Gabriel Hounds by Mary Stewart

Author:Mary Stewart [Stewart, Mary]
Language: eng
Format: epub, mobi


"Aha, indeed," said my cousin. "And a beautiful web right across it, too, just in case we thought it might have been opened the other way. But how corny, no cliches spared . . .

but then things only become cliches because they're the slickest way of saying something. No, this door hasn't been opened since the last time the old Emir tottered along to the harem in 1875. Videlicet--if that's the word I want, which seems doubtful--the spiders. So he didn't come in this way, our John Lethman. Well, I hardly thought so. Come back, come back, Horatius."

I said blankly: "But there can't be a way in from the island!"
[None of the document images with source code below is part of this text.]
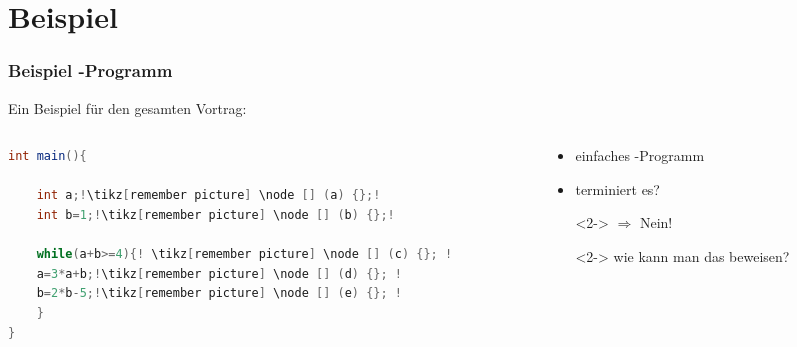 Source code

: \section{Beispiel}
\frame{\tableofcontents[currentsection]}

\begin{frame}[fragile] %
  \frametitle{Beispiel -Programm} %
  Ein Beispiel f\"ur den gesamten Vortrag:
  \begin{columns}
  	\begin{column}{6cm}
  		\begin{lstlisting}[language = java,escapechar = !]
int main(){
  		
	int a;!\tikz[remember picture] \node [] (a) {};!
	int b=1;!\tikz[remember picture] \node [] (b) {};!
  		
	while(a+b>=4){! \tikz[remember picture] \node [] (c) {}; !
    a=3*a+b;!\tikz[remember picture] \node [] (d) {}; !
    b=2*b-5;!\tikz[remember picture] \node [] (e) {}; !
	}
}		
  		\end{lstlisting}
%  		
%  		
  	\end{column}
	\begin{column}{5cm}
		\begin{itemize}			
			\item einfaches -Programm
			\item terminiert es?
			\item[]<2-> $\Rightarrow$ \color{red}Nein!\color{black}
			\item[]<2-> wie kann man das beweisen?
		\end{itemize}
	\end{column}
  \end{columns}
\end{frame} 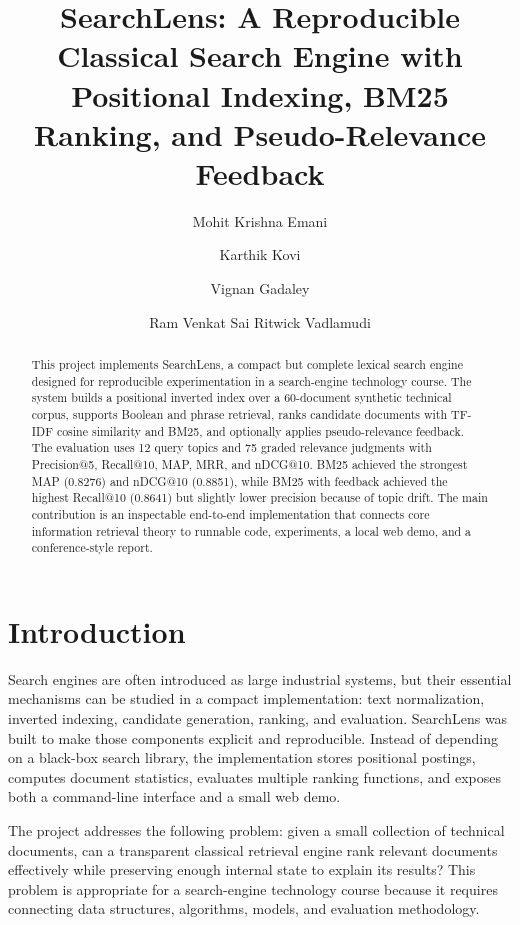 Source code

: \documentclass[sigconf,nonacm]{acmart}
\title{SearchLens: A Reproducible Classical Search Engine with Positional Indexing, BM25 Ranking, and Pseudo-Relevance Feedback}
\author{Mohit Krishna Emani}
\author{Karthik Kovi}
\author{Vignan Gadaley}
\author{Ram Venkat Sai Ritwick Vadlamudi}
\affiliation{%
  \institution{California State University, Long Beach}
  \city{Long Beach}
  \state{California}
  \country{USA}}
\begin{document}
\begin{abstract}
This project implements SearchLens, a compact but complete lexical search engine designed for reproducible experimentation in a search-engine technology course. The system builds a positional inverted index over a 60-document synthetic technical corpus, supports Boolean and phrase retrieval, ranks candidate documents with TF-IDF cosine similarity and BM25, and optionally applies pseudo-relevance feedback. The evaluation uses 12 query topics and 75 graded relevance judgments with Precision@5, Recall@10, MAP, MRR, and nDCG@10. BM25 achieved the strongest MAP (0.8276) and nDCG@10 (0.8851), while BM25 with feedback achieved the highest Recall@10 (0.8641) but slightly lower precision because of topic drift. The main contribution is an inspectable end-to-end implementation that connects core information retrieval theory to runnable code, experiments, a local web demo, and a conference-style report.
\end{abstract}


\maketitle

\section{Introduction}
Search engines are often introduced as large industrial systems, but their essential mechanisms can be studied in a compact implementation: text normalization, inverted indexing, candidate generation, ranking, and evaluation. SearchLens was built to make those components explicit and reproducible. Instead of depending on a black-box search library, the implementation stores positional postings, computes document statistics, evaluates multiple ranking functions, and exposes both a command-line interface and a small web demo.

The project addresses the following problem: given a small collection of technical documents, can a transparent classical retrieval engine rank relevant documents effectively while preserving enough internal state to explain its results? This problem is appropriate for a search-engine technology course because it requires connecting data structures, algorithms, models, and evaluation methodology.
\end{document}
"We can but look," said Charles reasonably. "Hullo!" The beam of the torch, narrow and bright and concentrated, speared down through the weeds at the foot of the wall, to light a tombstone, a small flat slab let into the masonry, and carrying a name deeply tooled: jazid.

"A graveyard, no less," said Charles, and sent the torchlight skidding along a couple of feet. Another stone, another legend: omar.

"For goodness' sake, turn it up!" I exclaimed. "D'you mean it really is a graveyard? In here? But why on earth. . . ? And anyway, they're men's names. They can't be--"I stopped. The light had caught another one:ernie.

"Charles--"

"So that's it. I remember Ernie quite well."

I said, exasperated: "Be serious, for goodness' sake! You know perfectly well that Great-Uncle Ernest--"

"No, no, the dog. He was one of the King Charles spaniels she had when she first came out here. Don't you remember Ernie? She always said he was called after Great-Uncle Ernest because he was absent over everything but meals." He sounded pretty absent himself, as if he was thinking hard, but not about what he was saying. The torchlight moved on. "It's the pets' graveyard, hadn't you guessed? nell, minette, jamie, still the spaniels . . . haydee, lalouk, those sound more Eastern . . . Ah, here she is. delilah . . . Alas, poor Delilah. That's the lot."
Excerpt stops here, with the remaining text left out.